— Material for the task —
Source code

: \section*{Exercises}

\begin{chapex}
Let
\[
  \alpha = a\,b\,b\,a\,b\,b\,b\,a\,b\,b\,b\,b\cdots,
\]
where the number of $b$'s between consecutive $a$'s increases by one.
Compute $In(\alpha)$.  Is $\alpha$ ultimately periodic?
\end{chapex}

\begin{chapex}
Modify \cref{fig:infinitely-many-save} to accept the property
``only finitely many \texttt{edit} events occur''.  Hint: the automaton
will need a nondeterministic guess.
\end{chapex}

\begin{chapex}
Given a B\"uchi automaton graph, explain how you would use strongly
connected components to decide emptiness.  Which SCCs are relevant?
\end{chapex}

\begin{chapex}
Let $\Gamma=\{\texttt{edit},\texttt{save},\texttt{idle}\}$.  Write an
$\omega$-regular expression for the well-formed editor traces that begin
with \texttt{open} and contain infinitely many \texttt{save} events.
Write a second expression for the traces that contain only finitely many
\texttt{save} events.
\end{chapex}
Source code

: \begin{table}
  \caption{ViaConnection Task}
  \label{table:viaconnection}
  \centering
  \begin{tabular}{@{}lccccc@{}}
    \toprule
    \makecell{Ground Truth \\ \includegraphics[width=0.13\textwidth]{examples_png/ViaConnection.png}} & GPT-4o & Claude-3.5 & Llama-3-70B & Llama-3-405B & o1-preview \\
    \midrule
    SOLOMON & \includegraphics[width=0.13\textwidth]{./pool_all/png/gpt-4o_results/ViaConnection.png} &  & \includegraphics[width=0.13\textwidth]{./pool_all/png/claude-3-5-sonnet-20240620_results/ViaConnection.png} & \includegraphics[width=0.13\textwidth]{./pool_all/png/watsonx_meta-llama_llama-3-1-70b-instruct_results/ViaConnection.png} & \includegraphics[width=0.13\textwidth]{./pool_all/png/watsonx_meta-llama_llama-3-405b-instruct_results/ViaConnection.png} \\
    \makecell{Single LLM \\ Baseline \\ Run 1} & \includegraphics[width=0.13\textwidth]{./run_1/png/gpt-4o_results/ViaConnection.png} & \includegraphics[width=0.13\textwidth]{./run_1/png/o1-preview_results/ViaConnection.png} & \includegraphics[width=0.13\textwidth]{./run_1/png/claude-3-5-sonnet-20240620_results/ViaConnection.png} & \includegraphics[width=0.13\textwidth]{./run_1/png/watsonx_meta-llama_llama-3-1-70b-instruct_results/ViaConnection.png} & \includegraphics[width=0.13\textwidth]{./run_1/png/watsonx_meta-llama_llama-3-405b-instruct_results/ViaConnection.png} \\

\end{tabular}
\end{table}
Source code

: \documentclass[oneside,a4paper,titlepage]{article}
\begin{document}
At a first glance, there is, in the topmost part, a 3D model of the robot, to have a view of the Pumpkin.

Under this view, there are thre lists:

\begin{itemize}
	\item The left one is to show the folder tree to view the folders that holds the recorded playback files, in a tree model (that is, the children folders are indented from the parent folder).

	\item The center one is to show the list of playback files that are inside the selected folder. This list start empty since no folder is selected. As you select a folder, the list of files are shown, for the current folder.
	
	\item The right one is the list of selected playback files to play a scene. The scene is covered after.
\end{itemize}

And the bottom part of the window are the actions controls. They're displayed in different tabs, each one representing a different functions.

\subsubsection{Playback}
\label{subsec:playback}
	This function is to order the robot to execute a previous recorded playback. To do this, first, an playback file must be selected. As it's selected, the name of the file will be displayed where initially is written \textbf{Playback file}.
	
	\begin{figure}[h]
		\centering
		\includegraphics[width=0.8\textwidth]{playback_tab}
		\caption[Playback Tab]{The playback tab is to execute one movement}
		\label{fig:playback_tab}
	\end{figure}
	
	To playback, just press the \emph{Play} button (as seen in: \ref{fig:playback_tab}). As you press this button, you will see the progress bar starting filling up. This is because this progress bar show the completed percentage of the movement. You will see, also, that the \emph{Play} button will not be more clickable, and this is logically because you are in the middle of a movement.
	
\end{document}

— Work instruction —
Please copy every line of the data that carries the string "recorded".

— Reply to the task —
	\item The left one is to show the folder tree to view the folders that holds the recorded playback files, in a tree model (that is, the children folders are indented from the parent folder).
	This function is to order the robot to execute a previous recorded playback. To do this, first, an playback file must be selected. As it's selected, the name of the file will be displayed where initially is written \textbf{Playback file}.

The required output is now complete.